William Carrick. Russian Types. Saint-Petersburg. 1860s. Gelatin silver print. Private collection
Unknown photographer. Summer in the Ancestral Estate of Piotr Durnovo (Russian Interior Minister), Treskino, Saratov Government. 1914. Gelatin silver print. Nadezhda Durnovo Archive
Unknown photographer. Automobile-Sledge of Nicholas II in the Hands of Revolutionary Masses. Petrograd. 1917. Yakov Shteinberg. First Days of the Revolution. Petrograd. 1917. Gelatin silver print. Private collection
Arkady Shaikhet. Meeting at a Collective Farm. 1928. Foot-Messengers and Wanderers. 1924. Gelatin silver print. Private collection
Yury Rybchinsky. Stall. Belgorod Region. 1970s. ‘After a friendly visit’. Pereslavl-Zalessky. 1979. Gelatin silver print. Artist’s collection
Alexander Rodchenko. Daughter. Moscow. 1927. Mother and Daughter. Moscow. 1926. Mother, Daughter and Wife. Moscow. 1930. Gelatin silver print. Private collection
Yelizaveta Mikulina. ‘Have a light’. A Concert for the Convalescent. Sons Visiting their Father. The Arriving Wounded are Being Welcomed by a Cup of Tea. Evacuation Hospital #2386. 1942. Gelatin silver print. Private collection
Viacheslav Butuzov. Bathing One’s Daughter in a Communal Flat. Moscow. 1952. Gelatin silver print. Private collection
exhibition is over
The ’Little Photographs’ exhibition presents unique photographic materials by such classics of Russian photography as Alexander Rodchenko, Sergei Prokudin-Gorsky, William Carrick, Georgy Zelma, Arkady Shaikhet and Dmitri Baltermants, by recognised contemporary photographers like Yuri Rybchinsky, Vladimir Filonov, Viktor Akhlomov and Sergey Burasovsky, and also by unknown photographers.
The exhibits include numerous contact prints, test sheets, studio portraits intended as ’mementos’, congratulatory photo cards, sketches of everyday life and experimental versions of photographs the audience will already know from final prints. Especially valuable are images never previously printed and preserved only as test shots — for example, a number of photographs by A. Rodchenko.
In our day-to-day existence we have all used photographs of widely differing sizes. The most appropriate dimensions for exhibitions were from 30×40 cm up to several metres.
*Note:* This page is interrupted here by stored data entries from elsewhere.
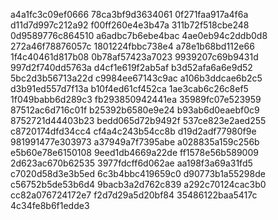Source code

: a4a1fc3c09ef0666
78ca3bf9d3634061
0f271faa917a4f6a
d11d7d997c212a92
f00ff260e4e3b47a
311b72f518cbe248
0d9589776c864510
a6adbc7b6ebe4bac
4ae0eb94c2ddb0d8
272a46f78876057c
1801224fbbc738e4
a78e1b68bd112e66
1f4c40461d817b08
0b78af57423a7023
9939207c69b9431d
997d2f740dd5763a
d4cf1e619f2ab5af
b3d52afa6a6e9d52
5bc2d3b56713a22d
c9984ee67143c9ac
a106b3ddcae6b2c5
d3b91ed557d7f13a
b10f4ed61cf452ca
1ae3cab6c26c8ef5
1f049babb6d289c3
fb293850942441ea
35989fc07e523959
87512ac6d716c01f
b25392b6580e9e24
b93ab6d0eaebf0c9
8752721d44403b23
bedd065d72b9492f
537ce823e2aed255
c8720174dfd34cc4
cf4a4c243b54cc8b
d19d2adf77980f9e
981991477e303973
a37949a7f7395abe
a028835a159c256b
e5b60e78e6150108
9eed1db4669a22de
ff1578e56b589009
2d623ac670b62535
3977fdcff6d062ae
aa198f3a69a31fd5
c7020d58d3e3b5ed
6c3b4bbc419659c0
d90773b1a55298de
c56752b5de53b6d4
9bacb3a2d762c839
a292c70124cac3b0
cc82a076724172e7
f2d7d29a5d20bf84
35486122baa5417c
4c34fe8b6f1edde3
Prints of 24×30 or 18×24 cm were utilised for publication in newspapers and magazines. The most popular size for family albums was 9×12 cm. Official documents required snapshots of 6×4 or 3×4 cm. Professional photographers made contact prints or test prints measuring from 24×36 mm to 9×12 cm for working with or storing negatives.
There was huge demand for print runs of photo postcards (10×15 cm). Photographers were keen to print photographic miniatures that were then used as gifts to friends or greeting cards.
Developments in technology and computer science have simply eradicated the demand for many small forms of photography: contact and test prints have been replaced by digital files, domestic albums by online galleries on Odnoklassniki, Facebook, etc.
In this exhibition we show the remarkable refinement of the vanishing small photograph, an art object that is no less compelling than large-scale images.